Much needed, regained trust in the world’s banking institutions will come at a high moral price, said Canada’s bank governor Mark Carney as he delivered the seventh annual Thomas d’Aquino Lecture on Leadership at the new Ivey building Tuesday afternoon.
Blaming the recession and resultant economic downfall around the world on the conduct of those in the industry, Carney emphasized a necessary return to core values. He challenged students to reflect on their personal and professional values, ensuring they are in line.
“Questions of confidence (in banks) have been supplanted by questions of conduct. … Virtue cannot be regulated. Even the strongest supervision cannot guarantee good conduct,” he said. “Essential will be the rediscovery of core values and, ultimately, this is a question of individual responsibility.”
More than jobs, savings and homes, trust in banking systems was a casualty following the worst global recession since the Great Depression, Carney noted, explaining it was the mismanagement of banks and, on occasion, the “malfeasance of their employees” that delivered the fatal blow.
“This has deepened the cost of the crisis and is still straining the pace of recovery,” he added, mentioning foreign banks charged with criminal activity, the manipulation of financial benchmarks, money laundering and unauthorized use of client funds.
Such abuses have raised fundamental doubts about the core values of banking institutions, and while the reforms agreed upon by the G20 have garnered progress in the industry, they are not enough.
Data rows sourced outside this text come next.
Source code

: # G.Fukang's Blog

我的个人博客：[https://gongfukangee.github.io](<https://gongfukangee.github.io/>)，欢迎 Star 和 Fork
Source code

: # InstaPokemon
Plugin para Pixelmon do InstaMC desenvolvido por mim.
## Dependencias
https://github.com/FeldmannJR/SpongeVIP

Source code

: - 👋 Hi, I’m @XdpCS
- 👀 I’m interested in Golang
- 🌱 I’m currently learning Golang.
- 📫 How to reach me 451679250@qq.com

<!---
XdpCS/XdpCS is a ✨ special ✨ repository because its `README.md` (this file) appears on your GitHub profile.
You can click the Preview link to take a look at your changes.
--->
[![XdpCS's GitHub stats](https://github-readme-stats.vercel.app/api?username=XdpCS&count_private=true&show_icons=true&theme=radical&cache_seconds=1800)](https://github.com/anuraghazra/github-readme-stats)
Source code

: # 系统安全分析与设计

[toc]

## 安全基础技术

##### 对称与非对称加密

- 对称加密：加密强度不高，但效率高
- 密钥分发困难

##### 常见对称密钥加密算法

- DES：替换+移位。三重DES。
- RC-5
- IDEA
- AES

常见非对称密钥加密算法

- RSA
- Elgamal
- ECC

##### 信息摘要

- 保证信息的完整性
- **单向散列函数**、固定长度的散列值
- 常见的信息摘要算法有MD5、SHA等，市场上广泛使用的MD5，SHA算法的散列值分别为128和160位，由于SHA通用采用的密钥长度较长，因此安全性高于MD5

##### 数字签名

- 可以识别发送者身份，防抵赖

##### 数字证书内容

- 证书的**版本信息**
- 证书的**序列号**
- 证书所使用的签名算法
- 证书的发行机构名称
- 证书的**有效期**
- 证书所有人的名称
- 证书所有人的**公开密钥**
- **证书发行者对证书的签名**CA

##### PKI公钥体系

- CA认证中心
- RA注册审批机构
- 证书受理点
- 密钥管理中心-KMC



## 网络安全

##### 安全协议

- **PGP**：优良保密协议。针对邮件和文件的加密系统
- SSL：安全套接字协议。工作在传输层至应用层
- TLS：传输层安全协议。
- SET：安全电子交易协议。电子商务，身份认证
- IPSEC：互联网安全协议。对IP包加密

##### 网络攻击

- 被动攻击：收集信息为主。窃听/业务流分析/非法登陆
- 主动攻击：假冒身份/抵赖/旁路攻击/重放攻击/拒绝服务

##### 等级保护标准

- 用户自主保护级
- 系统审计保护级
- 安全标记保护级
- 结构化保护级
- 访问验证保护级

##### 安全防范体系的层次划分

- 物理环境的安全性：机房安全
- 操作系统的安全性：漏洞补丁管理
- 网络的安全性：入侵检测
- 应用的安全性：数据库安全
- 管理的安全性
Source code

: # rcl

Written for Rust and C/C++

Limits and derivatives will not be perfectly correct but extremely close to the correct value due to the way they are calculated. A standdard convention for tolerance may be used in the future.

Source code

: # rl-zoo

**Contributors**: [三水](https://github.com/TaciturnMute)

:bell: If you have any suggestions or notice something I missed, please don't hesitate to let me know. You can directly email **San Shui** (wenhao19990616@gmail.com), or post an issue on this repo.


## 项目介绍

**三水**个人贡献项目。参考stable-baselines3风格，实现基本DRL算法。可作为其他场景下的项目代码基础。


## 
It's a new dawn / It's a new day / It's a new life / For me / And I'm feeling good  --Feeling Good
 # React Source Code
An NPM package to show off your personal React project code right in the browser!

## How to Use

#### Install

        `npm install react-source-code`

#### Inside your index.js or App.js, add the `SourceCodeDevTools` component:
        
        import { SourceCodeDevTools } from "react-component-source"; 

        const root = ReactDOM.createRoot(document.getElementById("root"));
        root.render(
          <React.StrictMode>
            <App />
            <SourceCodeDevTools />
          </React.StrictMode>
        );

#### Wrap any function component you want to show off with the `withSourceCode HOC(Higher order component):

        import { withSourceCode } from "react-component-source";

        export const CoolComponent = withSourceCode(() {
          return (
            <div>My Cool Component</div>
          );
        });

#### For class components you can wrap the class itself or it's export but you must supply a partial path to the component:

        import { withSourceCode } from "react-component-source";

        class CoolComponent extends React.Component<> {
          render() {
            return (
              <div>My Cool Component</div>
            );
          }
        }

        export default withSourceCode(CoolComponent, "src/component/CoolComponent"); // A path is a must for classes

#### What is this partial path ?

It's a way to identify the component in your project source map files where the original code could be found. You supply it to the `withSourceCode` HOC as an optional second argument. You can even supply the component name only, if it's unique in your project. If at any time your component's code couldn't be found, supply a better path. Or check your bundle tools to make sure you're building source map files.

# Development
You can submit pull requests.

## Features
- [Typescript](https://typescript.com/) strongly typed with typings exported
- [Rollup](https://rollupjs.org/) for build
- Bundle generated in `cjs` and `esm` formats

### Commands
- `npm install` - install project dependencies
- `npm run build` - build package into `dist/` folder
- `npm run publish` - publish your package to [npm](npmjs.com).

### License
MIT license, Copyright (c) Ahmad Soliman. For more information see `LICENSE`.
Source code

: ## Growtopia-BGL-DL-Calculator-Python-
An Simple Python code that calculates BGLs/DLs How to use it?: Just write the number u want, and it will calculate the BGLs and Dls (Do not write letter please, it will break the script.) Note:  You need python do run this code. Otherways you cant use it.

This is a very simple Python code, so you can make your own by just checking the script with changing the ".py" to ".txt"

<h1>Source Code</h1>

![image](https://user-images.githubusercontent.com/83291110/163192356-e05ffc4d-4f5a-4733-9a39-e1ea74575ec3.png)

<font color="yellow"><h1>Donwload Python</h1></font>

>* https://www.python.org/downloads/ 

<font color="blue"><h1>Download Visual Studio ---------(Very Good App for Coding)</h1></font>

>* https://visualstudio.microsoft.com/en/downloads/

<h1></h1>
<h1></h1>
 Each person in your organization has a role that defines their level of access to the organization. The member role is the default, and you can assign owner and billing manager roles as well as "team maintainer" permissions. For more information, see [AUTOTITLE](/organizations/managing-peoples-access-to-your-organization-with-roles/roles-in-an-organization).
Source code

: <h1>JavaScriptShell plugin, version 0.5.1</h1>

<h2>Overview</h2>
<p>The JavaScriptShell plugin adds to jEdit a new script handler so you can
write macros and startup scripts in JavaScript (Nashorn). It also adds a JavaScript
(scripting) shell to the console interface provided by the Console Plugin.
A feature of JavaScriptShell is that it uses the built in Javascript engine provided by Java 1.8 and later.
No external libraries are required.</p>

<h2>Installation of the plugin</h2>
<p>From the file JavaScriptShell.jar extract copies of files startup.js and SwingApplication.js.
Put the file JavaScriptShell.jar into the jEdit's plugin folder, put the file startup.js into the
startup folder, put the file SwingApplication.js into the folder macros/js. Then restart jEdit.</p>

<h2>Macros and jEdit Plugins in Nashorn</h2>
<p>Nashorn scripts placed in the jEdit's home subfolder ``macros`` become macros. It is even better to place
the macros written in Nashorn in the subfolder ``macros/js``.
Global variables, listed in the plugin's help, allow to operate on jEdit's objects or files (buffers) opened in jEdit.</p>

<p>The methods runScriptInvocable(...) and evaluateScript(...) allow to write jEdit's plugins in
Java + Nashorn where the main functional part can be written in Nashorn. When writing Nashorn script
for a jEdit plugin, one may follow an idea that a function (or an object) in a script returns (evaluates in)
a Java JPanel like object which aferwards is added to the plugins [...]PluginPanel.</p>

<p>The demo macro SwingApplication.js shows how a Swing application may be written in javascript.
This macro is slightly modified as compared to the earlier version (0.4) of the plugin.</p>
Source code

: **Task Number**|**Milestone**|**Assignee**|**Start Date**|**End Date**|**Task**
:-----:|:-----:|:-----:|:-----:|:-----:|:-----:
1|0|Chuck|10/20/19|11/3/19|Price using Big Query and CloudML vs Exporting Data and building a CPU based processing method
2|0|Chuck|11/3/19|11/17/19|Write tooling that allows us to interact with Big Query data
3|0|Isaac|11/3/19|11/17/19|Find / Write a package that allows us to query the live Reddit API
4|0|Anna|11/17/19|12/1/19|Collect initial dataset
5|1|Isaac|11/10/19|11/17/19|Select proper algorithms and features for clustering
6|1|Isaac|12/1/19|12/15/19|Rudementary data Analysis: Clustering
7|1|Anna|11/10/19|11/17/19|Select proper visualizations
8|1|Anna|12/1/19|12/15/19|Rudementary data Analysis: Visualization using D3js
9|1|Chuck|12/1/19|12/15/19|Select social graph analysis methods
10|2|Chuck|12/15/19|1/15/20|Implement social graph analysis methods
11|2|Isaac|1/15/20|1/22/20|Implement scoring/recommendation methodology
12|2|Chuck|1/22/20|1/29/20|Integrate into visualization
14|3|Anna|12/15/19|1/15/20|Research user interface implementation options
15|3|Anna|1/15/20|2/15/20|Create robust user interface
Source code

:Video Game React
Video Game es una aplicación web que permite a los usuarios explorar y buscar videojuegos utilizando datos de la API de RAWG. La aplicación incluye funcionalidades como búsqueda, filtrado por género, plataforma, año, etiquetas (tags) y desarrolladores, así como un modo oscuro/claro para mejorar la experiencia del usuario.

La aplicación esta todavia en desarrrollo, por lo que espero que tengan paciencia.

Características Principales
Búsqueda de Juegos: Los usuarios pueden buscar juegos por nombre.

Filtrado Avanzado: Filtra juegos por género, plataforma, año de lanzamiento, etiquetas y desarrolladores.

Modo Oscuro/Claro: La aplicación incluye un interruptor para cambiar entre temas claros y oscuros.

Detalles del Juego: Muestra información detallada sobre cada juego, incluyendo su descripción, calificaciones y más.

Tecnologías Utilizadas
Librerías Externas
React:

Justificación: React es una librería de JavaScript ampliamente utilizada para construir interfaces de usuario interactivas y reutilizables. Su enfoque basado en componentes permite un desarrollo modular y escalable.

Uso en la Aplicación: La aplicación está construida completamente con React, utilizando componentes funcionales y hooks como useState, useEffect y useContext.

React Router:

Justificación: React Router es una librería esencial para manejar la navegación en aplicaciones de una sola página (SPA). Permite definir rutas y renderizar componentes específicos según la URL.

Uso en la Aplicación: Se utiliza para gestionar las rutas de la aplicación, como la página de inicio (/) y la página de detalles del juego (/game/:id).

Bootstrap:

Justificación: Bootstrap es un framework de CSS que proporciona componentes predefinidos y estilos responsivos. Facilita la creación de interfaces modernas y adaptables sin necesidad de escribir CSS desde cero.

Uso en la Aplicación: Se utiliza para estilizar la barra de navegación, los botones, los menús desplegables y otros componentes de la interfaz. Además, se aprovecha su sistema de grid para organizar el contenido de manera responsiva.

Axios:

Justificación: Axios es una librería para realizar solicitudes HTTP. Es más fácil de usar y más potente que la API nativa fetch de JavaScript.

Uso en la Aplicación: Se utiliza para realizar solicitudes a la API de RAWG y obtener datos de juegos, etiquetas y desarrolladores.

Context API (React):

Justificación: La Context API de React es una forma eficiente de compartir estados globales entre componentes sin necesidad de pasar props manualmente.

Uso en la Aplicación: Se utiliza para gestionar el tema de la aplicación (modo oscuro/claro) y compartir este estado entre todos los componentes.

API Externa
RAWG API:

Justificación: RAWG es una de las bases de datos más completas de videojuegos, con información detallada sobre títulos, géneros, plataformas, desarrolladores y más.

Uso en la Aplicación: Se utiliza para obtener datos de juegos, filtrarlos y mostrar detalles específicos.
This is why for Ivey graduates, looking to work in the finance sector, it will come down to more than just simply mastering company evaluation and accounting.
Living the right values will be their most important challenge, Carney stressed.
“No compensation package can be devised. To think that compensation arrangements can ensure virtue is to miss the point entirely. Integrity cannot be legislated and it certainly cannot be bought – it must come from within,” he said.
“Purely financial compensation ignores the non-pecuniary rewards to employment, such as the satisfaction received from helping a client or colleague succeed. When bankers become detatched from their end users, their only reward is money, which is generally insufficient to guide socially feasible behaviour.”
A top-down approach is not the answer either. So to support long-term prosperity, financial institutions and their employees alike need to retain core values in both personal and professional lives, Carney continued.
“When we compartmentalize, we divide our lives into separate realms, each with its own set of rules – home is distinct from work, ethics from law. To restore trust in the global financial system, institutions need to rediscover their values,” he said, adding this was the conclusion of research done at Ivey, led by its Dean, Carol Stephenson.
“To move to a world that once again values the future, bankers need to see themselves as custodians of their institutions, improving them before passing them along. The time for remorse is far from over. It will be up to you, who go into the industry. Will your professional values be different from your personal ones? What will you leave for those who come after you?”
Previous lectures in the series have come from Clerk of the Privy Council Kevin Lynch; Bank of Canada Governor David Dodge; former Deputy Prime Minister John Manley; Home Depot Canada President Annette Verschuren; former Finance Minister and Canadian ambassador to the United States Michael Wilson; and d’Aquino, who delivered the inaugural lecture in 2007.
Carney will be leaving his post as Canada’s bank governor in July, taking up the same role in the United Kingdom. He will be the first foreigner to serve as the Governor of the Bank of England.